A recurring problem was being able to hear people clearly, which was mostly
fixed by a quality microphone being passed around by the person speaking.
Please, if you have remote employees, unless everyone is sitting at their
laptops during the call, invest in a good microphone.
The ability for people to join into the conversation while it was already underway without needing in invitation as long as they had the link made this run really smoothly. For that reason specifically, I like using Google Hangouts over Skype for group video calls.
Skype
Skype is still the de-facto 1-on-1 online calling platform, and I’ve yet to see anything offer a better service for free. Whenever I had a 1-on-1 call with someone, we would use Skype. Both the video and audio quality have consistently been better than Google Hangouts.
Time Tracker
Since I needed to track my time, I wanted a program to track me time. I didn’t really need anything too fancy, so Time Tracker for Mac did the trick for me.
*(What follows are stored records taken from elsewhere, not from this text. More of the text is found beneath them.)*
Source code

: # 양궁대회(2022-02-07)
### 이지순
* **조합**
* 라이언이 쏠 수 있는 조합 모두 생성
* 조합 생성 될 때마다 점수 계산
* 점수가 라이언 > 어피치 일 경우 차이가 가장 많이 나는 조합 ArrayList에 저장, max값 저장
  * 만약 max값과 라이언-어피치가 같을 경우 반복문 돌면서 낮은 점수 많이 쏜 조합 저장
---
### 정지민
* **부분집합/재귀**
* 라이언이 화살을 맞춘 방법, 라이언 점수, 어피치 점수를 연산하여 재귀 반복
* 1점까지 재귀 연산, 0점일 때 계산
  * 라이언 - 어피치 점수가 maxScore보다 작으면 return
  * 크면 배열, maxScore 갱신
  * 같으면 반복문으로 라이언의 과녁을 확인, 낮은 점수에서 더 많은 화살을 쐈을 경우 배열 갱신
It’s ugly, has some annoying bugs, but it does what it’s supposed to. This is what I used to track my 121 hours of drawing and how much time I spent doing work for each of my classes last term.
Closing Thoughts
Having now worked remotely with nearly no meetings, I’m confident that I can be at least as productive working remotely as I can onsite, provided that I know the domain fairly well. That said, I don’t think I’ll be working remotely for my next internship because of the social implications.
I don’t regret working remotely. It gave me the ability to separate tech stuff from the rest of my life, which was definitely a refreshing change. I started chipping away at the problems I described in Immersion and Schadenfreude by exercising more, starting badminton again and cooking more frequently. I had a great time at Khan Academy, and would recommend it to anyone with the opportunity to work there, onsite or otherwise.